I don’t need to be on my own to be lonely. Like many people, some of my loneliest experiences have been in the company of people where I have not felt I belonged. I’m good at not belonging, and there aren’t that many people in whose company I find solace.
Solitude, on the other hand, has been something I’ve actively sought for much of my life. The peace to sit with my own thoughts, the freedom to be as I am with no reference to anyone else. Not being around people does not always cause me to feel lonely.
One of the things that lockdown clarified for me, is that I experience loneliness most intensely in relation to landscape. I don’t find wild, human-free landscapes lonely though. The kinds of wild landscapes other people might call bleak, barren or lonely, have never struck me that way. Expanses of land and sky give me a feeling of belonging, of being held and acceptable.

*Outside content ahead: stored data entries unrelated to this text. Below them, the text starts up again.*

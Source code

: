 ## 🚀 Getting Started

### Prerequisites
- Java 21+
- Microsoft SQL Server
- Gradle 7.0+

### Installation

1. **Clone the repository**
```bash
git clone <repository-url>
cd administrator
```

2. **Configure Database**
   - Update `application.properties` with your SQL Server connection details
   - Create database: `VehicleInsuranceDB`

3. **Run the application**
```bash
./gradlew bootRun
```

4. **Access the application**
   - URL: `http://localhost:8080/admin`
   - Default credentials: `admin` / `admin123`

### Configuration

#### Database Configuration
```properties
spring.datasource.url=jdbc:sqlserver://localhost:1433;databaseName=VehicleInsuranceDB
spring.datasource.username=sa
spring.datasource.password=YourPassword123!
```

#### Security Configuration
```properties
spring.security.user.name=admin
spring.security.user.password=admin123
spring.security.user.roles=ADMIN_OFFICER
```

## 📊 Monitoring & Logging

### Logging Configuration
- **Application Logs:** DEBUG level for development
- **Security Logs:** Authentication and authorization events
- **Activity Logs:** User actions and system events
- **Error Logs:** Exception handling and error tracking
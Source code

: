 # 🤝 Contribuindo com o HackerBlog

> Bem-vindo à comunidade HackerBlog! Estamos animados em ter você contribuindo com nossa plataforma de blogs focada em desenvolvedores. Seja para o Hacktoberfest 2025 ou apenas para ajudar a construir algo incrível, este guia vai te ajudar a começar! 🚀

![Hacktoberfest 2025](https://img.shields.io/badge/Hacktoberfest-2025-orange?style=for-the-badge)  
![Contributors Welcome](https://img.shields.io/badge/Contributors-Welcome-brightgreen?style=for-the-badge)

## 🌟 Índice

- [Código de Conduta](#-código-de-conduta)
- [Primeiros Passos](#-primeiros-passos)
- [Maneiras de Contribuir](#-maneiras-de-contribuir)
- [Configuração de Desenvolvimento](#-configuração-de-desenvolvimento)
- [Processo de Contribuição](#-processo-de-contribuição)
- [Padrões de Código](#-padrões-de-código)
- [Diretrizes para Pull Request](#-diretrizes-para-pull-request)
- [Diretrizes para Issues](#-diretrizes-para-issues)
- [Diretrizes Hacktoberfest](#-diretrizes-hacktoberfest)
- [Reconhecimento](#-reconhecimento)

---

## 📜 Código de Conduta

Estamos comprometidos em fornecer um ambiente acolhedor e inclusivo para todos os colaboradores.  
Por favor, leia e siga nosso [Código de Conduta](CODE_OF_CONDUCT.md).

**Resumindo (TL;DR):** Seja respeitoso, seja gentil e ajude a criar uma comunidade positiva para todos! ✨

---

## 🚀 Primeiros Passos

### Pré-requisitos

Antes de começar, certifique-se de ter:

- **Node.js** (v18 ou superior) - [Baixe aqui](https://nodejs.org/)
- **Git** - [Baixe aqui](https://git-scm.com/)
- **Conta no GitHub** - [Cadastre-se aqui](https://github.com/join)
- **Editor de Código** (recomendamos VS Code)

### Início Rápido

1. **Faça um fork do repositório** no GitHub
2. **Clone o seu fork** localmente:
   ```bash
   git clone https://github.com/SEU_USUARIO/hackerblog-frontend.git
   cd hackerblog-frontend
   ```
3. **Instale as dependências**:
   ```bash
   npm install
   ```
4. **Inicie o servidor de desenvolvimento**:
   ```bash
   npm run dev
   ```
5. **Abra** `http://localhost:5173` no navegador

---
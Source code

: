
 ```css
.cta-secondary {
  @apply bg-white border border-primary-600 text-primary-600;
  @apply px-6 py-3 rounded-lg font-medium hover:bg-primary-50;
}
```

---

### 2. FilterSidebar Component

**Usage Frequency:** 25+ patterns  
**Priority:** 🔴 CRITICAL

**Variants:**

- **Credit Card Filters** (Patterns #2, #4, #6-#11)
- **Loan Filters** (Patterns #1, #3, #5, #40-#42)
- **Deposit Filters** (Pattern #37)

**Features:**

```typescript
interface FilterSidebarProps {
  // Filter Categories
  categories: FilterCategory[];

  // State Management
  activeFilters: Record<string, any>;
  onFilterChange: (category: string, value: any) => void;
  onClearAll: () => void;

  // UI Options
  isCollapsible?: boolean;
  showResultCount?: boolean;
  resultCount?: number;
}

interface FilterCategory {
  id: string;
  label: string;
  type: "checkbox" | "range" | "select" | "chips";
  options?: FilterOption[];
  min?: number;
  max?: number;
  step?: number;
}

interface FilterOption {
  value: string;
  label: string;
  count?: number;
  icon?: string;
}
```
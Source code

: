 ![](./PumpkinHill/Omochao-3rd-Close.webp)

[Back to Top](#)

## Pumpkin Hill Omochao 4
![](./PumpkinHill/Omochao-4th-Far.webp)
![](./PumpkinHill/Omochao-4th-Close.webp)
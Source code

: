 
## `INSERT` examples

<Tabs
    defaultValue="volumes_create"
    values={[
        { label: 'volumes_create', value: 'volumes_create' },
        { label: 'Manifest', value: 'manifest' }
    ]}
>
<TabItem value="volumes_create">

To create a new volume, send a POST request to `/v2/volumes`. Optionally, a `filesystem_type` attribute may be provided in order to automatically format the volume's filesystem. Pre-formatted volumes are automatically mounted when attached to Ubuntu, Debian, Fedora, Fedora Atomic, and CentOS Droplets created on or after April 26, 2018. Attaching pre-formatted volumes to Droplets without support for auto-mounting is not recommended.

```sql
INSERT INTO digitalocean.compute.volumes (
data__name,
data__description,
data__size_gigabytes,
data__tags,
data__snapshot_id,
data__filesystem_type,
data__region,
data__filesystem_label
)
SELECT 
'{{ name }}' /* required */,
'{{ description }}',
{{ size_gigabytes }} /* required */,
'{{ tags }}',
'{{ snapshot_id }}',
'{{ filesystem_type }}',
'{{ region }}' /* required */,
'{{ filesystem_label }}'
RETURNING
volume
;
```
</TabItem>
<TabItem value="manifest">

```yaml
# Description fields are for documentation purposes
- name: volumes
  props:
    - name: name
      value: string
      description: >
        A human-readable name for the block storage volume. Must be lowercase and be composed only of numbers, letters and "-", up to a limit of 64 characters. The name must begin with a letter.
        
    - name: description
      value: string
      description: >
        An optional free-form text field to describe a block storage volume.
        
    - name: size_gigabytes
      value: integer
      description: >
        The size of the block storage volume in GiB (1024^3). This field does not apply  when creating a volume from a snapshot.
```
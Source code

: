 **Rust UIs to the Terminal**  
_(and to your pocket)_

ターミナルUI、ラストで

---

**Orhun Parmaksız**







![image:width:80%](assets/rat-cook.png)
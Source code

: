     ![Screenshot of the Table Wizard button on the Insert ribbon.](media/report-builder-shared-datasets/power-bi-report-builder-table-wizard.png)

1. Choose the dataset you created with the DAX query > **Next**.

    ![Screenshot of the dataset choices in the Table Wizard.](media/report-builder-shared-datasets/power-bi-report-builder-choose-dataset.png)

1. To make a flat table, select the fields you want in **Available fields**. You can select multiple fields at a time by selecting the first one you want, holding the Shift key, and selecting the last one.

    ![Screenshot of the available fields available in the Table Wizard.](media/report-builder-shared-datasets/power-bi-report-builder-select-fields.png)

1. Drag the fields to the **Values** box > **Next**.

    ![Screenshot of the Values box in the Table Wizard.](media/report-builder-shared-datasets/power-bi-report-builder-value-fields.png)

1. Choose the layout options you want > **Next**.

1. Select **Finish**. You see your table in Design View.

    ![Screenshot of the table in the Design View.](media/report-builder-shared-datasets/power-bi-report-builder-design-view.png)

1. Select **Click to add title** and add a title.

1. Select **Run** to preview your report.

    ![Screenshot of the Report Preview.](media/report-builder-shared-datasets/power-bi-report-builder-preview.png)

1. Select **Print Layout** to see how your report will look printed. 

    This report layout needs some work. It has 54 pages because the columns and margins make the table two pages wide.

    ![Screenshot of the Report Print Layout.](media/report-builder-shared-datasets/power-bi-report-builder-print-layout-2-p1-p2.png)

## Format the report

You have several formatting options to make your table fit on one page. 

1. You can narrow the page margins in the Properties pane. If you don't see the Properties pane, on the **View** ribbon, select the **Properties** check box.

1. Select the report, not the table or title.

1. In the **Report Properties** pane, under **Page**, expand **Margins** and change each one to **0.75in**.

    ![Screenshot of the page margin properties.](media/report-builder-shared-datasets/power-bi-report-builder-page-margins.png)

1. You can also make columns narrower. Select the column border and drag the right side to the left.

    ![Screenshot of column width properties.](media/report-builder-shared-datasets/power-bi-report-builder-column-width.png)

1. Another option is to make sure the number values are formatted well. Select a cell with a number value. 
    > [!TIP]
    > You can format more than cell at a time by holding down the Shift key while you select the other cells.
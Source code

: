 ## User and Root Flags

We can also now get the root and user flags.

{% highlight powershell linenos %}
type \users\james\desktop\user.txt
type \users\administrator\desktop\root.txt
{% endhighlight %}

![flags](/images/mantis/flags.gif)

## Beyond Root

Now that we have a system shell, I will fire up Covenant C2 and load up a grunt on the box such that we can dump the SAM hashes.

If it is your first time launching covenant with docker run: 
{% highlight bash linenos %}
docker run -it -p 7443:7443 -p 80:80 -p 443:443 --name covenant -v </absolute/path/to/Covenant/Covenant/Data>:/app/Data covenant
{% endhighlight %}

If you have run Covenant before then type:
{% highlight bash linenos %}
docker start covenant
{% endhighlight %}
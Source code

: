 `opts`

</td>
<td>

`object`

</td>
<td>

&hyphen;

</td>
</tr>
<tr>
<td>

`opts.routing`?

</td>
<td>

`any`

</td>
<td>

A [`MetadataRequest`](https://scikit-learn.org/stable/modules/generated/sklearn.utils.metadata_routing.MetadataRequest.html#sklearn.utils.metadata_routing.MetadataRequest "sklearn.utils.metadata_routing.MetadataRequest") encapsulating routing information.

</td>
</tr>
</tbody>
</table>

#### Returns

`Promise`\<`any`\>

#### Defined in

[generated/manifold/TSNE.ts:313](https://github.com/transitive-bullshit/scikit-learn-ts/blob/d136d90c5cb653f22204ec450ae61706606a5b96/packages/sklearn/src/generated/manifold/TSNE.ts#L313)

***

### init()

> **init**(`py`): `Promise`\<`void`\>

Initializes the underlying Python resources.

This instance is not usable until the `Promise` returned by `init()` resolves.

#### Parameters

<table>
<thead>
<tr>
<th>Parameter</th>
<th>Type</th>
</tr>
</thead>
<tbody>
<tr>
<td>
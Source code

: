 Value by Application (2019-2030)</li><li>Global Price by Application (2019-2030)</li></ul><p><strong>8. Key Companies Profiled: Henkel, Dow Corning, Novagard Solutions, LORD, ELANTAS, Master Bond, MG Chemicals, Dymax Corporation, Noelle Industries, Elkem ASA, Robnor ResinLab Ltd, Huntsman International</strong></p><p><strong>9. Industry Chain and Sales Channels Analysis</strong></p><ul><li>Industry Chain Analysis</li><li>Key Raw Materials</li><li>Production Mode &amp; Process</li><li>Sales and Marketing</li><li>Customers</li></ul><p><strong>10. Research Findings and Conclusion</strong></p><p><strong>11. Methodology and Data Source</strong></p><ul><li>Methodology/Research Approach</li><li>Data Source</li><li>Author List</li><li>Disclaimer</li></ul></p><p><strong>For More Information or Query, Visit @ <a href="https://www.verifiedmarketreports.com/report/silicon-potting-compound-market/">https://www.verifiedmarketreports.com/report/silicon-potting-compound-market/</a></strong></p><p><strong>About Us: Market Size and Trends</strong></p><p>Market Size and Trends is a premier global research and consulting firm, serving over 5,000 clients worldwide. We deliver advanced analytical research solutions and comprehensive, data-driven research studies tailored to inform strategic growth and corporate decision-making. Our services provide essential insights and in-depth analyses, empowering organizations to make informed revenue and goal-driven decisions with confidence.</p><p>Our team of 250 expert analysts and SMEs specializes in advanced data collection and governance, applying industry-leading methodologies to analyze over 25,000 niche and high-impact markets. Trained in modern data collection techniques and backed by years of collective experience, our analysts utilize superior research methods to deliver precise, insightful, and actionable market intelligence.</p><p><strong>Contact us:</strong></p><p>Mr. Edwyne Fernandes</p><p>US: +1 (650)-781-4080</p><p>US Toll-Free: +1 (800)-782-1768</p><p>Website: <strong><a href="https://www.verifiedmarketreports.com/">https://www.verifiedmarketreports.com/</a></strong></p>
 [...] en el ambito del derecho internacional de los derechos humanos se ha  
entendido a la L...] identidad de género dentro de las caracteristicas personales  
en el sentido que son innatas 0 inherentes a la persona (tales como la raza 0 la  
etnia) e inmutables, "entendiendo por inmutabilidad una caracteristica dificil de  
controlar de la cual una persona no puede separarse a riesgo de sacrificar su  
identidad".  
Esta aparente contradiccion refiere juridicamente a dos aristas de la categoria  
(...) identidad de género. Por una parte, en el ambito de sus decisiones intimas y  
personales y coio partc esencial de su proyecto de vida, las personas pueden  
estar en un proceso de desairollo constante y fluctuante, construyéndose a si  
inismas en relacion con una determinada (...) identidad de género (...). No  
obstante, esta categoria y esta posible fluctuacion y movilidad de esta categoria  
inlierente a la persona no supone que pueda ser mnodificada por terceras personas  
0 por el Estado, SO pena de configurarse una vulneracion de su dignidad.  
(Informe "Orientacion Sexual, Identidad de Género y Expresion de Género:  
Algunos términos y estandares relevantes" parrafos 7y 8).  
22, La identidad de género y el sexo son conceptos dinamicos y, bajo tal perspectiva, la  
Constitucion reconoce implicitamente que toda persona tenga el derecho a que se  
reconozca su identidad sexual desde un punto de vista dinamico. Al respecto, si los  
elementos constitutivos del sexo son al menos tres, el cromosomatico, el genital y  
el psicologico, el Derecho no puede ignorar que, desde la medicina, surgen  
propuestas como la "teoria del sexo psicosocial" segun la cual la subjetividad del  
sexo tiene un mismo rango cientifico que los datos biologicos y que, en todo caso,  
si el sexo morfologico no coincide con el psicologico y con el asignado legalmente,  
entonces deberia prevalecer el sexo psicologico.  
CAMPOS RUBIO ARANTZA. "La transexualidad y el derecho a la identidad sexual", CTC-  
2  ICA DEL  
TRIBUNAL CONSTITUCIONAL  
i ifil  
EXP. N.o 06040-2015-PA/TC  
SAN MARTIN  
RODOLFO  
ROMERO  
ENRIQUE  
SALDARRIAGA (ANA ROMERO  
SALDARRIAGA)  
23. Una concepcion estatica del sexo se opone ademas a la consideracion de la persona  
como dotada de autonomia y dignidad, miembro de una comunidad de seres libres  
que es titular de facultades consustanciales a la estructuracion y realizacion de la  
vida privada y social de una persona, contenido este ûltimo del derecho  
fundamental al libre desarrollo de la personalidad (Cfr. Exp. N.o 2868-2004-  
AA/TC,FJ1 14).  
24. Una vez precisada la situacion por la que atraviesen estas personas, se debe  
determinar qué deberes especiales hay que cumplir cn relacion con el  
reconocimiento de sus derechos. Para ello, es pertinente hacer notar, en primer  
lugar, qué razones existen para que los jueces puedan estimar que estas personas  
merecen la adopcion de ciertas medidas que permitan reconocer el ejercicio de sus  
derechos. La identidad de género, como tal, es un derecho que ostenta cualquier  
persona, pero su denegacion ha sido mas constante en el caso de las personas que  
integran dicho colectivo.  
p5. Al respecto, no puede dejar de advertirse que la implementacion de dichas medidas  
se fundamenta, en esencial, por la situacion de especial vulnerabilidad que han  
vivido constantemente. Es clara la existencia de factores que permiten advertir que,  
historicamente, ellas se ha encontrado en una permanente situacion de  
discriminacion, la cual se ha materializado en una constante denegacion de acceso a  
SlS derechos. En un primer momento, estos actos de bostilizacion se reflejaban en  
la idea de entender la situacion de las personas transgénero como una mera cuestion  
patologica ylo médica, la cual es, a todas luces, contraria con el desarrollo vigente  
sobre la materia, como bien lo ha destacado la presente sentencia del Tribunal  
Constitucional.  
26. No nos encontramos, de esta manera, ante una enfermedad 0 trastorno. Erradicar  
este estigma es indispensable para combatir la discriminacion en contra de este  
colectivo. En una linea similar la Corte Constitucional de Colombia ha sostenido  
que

I am nothing to a hill. I find that immensely comforting. Skies do not judge. Trees do not want small talk. The landscape has little or no interest in me, but is also accepting of me. The loneliness of not being easy in human spaces is eased for me by being out under the sky. Finding the official guidelines when lockdown began were to only go outside for an hour each day was hell, and plunged me deep into depression. In the end I ignored what I was supposed to do, but walked at night and in the early dawn light so as to pose no risk to anyone else.
The loneliness that comes from being landscape starved is worse than anything I have ever felt about a shortage of people.
There are people I need. People I missed dreadfully when I couldn’t spend time with them in person. I know who they are now, and they know who they are, and some of those relationships have evolved of necessity. People I know it is safe to be emotionally honest with. People whose absence causes me the same kind of distress as not being out under the sky enough. There aren’t many of them.
I find the loneliness of being with people where I don’t belong is far harder to deal with in the short term than not having much contact with people outside my household. Over the long term, the absence of people I care about has been painful, but the absence of people generally has been fine, and in many ways a blessing.